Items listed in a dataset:
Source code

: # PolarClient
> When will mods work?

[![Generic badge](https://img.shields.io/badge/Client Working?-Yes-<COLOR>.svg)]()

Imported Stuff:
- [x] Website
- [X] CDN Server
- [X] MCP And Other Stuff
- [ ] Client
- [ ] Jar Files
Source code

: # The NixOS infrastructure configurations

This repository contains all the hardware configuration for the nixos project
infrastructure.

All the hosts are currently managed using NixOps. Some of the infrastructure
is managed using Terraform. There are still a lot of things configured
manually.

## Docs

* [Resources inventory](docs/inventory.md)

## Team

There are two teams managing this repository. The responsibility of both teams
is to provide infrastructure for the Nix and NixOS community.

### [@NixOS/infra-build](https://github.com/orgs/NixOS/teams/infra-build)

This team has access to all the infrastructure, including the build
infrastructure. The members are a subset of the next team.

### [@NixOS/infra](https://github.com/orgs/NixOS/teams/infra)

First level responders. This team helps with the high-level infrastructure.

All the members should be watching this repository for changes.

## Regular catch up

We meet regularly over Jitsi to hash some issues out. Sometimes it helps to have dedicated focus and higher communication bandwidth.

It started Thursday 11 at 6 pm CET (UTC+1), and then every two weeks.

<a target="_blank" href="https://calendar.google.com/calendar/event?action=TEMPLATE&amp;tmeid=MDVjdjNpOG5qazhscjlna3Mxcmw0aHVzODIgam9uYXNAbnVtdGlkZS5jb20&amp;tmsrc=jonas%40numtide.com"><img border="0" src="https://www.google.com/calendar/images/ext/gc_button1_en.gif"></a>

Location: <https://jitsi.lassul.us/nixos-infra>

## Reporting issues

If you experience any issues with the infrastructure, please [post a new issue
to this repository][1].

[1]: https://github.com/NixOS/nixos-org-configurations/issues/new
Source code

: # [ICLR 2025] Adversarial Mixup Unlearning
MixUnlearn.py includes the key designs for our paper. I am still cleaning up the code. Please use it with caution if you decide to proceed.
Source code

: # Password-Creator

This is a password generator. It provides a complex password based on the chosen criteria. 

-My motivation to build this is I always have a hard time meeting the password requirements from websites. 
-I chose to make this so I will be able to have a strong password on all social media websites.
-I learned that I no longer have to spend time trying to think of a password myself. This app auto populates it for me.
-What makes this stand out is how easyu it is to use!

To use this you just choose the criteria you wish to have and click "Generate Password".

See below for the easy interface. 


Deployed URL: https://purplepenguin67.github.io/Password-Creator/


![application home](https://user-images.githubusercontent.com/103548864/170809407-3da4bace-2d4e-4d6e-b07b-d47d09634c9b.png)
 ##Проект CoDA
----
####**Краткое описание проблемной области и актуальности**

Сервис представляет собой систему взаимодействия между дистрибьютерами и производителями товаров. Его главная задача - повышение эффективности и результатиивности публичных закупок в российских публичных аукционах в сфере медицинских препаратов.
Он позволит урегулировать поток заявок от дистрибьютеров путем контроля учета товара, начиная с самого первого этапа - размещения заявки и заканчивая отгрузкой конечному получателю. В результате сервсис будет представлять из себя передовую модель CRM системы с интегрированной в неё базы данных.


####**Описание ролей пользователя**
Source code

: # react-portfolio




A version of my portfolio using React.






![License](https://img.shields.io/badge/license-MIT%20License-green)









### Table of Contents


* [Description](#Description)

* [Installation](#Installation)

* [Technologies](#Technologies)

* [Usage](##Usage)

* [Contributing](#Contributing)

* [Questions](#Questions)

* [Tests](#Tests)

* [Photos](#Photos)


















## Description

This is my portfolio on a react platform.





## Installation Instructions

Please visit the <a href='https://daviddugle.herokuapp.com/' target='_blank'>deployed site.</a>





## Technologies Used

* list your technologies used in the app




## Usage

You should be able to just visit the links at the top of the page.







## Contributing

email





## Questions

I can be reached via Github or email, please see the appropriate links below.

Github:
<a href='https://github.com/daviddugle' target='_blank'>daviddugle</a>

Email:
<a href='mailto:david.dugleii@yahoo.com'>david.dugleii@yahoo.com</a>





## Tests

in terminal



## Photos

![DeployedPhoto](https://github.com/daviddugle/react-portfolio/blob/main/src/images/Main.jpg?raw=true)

About this task - All of the entries above are to be printed again exactly.

The answer -
Source code

: # PolarClient
> When will mods work?

[![Generic badge](https://img.shields.io/badge/Client Working?-Yes-<COLOR>.svg)]()

Imported Stuff:
- [x] Website
- [X] CDN Server
- [X] MCP And Other Stuff
- [ ] Client
- [ ] Jar Files
Source code

: # The NixOS infrastructure configurations

This repository contains all the hardware configuration for the nixos project
infrastructure.

All the hosts are currently managed using NixOps. Some of the infrastructure
is managed using Terraform. There are still a lot of things configured
manually.

## Docs

* [Resources inventory](docs/inventory.md)

## Team

There are two teams managing this repository. The responsibility of both teams
is to provide infrastructure for the Nix and NixOS community.

### [@NixOS/infra-build](https://github.com/orgs/NixOS/teams/infra-build)

This team has access to all the infrastructure, including the build
infrastructure. The members are a subset of the next team.

### [@NixOS/infra](https://github.com/orgs/NixOS/teams/infra)

First level responders. This team helps with the high-level infrastructure.

All the members should be watching this repository for changes.

## Regular catch up

We meet regularly over Jitsi to hash some issues out. Sometimes it helps to have dedicated focus and higher communication bandwidth.

It started Thursday 11 at 6 pm CET (UTC+1), and then every two weeks.

<a target="_blank" href="https://calendar.google.com/calendar/event?action=TEMPLATE&amp;tmeid=MDVjdjNpOG5qazhscjlna3Mxcmw0aHVzODIgam9uYXNAbnVtdGlkZS5jb20&amp;tmsrc=jonas%40numtide.com"><img border="0" src="https://www.google.com/calendar/images/ext/gc_button1_en.gif"></a>

Location: <https://jitsi.lassul.us/nixos-infra>

## Reporting issues

If you experience any issues with the infrastructure, please [post a new issue
to this repository][1].

[1]: https://github.com/NixOS/nixos-org-configurations/issues/new
Source code

: # [ICLR 2025] Adversarial Mixup Unlearning
MixUnlearn.py includes the key designs for our paper. I am still cleaning up the code. Please use it with caution if you decide to proceed.
Source code

: # Password-Creator

This is a password generator. It provides a complex password based on the chosen criteria. 

-My motivation to build this is I always have a hard time meeting the password requirements from websites. 
-I chose to make this so I will be able to have a strong password on all social media websites.
-I learned that I no longer have to spend time trying to think of a password myself. This app auto populates it for me.
-What makes this stand out is how easyu it is to use!

To use this you just choose the criteria you wish to have and click "Generate Password".

See below for the easy interface. 


Deployed URL: https://purplepenguin67.github.io/Password-Creator/


![application home](https://user-images.githubusercontent.com/103548864/170809407-3da4bace-2d4e-4d6e-b07b-d47d09634c9b.png)
 ##Проект CoDA
----
####**Краткое описание проблемной области и актуальности**

Сервис представляет собой систему взаимодействия между дистрибьютерами и производителями товаров. Его главная задача - повышение эффективности и результатиивности публичных закупок в российских публичных аукционах в сфере медицинских препаратов.
Он позволит урегулировать поток заявок от дистрибьютеров путем контроля учета товара, начиная с самого первого этапа - размещения заявки и заканчивая отгрузкой конечному получателю. В результате сервсис будет представлять из себя передовую модель CRM системы с интегрированной в неё базы данных.


####**Описание ролей пользователя**
Source code

: # react-portfolio




A version of my portfolio using React.






![License](https://img.shields.io/badge/license-MIT%20License-green)









### Table of Contents


* [Description](#Description)

* [Installation](#Installation)

* [Technologies](#Technologies)

* [Usage](##Usage)

* [Contributing](#Contributing)

* [Questions](#Questions)

* [Tests](#Tests)

* [Photos](#Photos)


















## Description

This is my portfolio on a react platform.





## Installation Instructions

Please visit the <a href='https://daviddugle.herokuapp.com/' target='_blank'>deployed site.</a>





## Technologies Used

* list your technologies used in the app




## Usage

You should be able to just visit the links at the top of the page.







## Contributing

email





## Questions

I can be reached via Github or email, please see the appropriate links below.

Github:
<a href='https://github.com/daviddugle' target='_blank'>daviddugle</a>

Email:
<a href='mailto:david.dugleii@yahoo.com'>david.dugleii@yahoo.com</a>





## Tests

in terminal



## Photos

![DeployedPhoto](https://github.com/daviddugle/react-portfolio/blob/main/src/images/Main.jpg?raw=true)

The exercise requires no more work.